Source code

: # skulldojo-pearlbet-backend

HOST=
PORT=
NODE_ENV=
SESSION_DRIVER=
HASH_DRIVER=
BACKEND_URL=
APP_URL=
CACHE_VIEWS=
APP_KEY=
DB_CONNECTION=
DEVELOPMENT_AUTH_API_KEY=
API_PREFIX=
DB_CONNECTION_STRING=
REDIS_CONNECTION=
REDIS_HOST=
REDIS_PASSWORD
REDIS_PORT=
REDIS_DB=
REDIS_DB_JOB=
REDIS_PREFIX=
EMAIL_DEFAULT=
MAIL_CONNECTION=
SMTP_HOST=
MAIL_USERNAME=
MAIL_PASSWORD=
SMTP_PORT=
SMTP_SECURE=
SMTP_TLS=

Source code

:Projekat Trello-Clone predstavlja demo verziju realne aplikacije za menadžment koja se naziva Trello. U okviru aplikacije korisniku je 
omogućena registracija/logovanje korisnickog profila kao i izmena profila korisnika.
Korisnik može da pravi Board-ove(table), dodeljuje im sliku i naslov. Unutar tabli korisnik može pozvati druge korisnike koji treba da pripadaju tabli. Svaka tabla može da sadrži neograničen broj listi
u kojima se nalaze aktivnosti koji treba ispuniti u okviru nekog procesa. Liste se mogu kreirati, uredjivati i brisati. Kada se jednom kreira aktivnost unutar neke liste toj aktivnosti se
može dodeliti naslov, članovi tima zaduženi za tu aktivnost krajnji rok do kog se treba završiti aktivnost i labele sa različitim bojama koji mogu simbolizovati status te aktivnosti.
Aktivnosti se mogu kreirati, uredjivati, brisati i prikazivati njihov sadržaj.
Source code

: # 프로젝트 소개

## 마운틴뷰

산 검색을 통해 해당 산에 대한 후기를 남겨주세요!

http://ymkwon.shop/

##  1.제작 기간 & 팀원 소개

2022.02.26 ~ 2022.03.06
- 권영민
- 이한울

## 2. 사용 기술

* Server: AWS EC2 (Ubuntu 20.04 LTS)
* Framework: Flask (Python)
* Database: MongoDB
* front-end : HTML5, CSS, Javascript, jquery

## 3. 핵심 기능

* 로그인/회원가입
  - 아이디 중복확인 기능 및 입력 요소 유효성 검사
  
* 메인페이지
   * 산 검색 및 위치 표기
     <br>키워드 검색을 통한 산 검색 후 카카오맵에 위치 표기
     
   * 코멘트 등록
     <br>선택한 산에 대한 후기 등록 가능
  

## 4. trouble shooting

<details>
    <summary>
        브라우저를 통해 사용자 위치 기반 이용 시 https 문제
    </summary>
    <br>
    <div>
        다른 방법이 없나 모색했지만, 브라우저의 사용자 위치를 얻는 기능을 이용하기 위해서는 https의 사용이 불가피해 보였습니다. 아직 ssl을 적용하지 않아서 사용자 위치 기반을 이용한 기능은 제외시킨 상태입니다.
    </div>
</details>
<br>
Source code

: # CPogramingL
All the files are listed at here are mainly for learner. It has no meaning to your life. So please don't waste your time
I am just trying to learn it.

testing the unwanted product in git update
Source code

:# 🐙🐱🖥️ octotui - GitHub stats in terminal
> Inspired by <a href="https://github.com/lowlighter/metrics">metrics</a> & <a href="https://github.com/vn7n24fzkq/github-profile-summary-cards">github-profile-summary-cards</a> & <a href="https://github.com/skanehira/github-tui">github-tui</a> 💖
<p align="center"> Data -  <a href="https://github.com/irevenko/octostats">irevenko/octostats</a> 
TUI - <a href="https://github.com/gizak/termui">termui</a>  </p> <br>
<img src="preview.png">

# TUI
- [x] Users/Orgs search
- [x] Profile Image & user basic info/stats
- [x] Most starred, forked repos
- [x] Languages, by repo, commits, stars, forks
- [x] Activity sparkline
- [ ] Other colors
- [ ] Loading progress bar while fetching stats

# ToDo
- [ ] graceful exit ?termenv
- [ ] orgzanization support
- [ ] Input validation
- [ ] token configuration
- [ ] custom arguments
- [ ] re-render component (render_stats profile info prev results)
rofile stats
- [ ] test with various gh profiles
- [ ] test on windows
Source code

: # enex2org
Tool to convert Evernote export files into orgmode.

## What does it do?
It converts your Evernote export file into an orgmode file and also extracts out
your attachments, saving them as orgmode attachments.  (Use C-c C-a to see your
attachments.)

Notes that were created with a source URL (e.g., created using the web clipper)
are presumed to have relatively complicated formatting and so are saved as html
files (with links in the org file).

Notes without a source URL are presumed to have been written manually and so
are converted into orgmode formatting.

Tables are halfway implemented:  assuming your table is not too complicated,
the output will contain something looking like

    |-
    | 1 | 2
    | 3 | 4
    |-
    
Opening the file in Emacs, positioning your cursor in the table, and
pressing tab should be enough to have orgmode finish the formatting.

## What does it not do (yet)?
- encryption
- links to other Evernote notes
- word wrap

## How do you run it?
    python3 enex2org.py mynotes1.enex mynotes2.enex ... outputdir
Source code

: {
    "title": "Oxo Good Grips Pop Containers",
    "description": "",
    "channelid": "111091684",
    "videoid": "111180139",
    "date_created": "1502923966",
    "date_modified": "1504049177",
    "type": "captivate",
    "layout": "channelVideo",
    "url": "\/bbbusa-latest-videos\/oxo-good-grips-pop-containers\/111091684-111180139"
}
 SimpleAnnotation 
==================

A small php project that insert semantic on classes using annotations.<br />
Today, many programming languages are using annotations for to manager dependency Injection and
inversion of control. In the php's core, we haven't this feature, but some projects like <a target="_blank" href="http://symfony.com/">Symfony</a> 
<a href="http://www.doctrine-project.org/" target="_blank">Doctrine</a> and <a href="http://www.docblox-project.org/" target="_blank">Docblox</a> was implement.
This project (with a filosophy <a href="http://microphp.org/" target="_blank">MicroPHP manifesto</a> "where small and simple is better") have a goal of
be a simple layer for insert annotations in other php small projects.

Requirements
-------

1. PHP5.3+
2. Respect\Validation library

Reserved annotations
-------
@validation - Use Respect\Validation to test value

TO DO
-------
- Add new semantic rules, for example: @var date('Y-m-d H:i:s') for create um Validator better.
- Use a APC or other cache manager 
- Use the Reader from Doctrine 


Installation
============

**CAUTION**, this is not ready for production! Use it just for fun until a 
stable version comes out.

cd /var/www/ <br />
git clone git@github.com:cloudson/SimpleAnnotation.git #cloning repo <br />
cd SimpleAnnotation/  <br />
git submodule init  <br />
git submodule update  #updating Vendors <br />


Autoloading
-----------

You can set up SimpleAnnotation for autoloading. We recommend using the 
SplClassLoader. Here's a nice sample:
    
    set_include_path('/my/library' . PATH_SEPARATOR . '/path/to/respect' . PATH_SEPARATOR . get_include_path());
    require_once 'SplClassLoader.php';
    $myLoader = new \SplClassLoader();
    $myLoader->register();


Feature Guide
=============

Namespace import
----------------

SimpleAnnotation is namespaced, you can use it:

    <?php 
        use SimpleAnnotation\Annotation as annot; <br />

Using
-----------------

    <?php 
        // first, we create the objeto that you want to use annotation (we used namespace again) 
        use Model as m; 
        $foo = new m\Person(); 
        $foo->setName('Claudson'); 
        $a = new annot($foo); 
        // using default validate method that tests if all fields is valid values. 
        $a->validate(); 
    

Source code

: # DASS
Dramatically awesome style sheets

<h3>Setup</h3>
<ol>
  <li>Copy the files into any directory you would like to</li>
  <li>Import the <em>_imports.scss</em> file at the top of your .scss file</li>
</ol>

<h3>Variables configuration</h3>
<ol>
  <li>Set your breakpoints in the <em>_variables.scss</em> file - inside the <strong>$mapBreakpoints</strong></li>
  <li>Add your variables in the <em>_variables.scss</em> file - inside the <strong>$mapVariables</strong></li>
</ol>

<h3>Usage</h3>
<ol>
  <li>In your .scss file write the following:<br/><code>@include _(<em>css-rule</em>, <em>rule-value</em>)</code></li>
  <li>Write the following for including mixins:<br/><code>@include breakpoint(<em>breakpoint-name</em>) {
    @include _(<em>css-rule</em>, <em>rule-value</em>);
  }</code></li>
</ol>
__________
Requirement |
If a line in the material above holds the word "does", count it, then give the total as a bare number.

Finished exercise |
2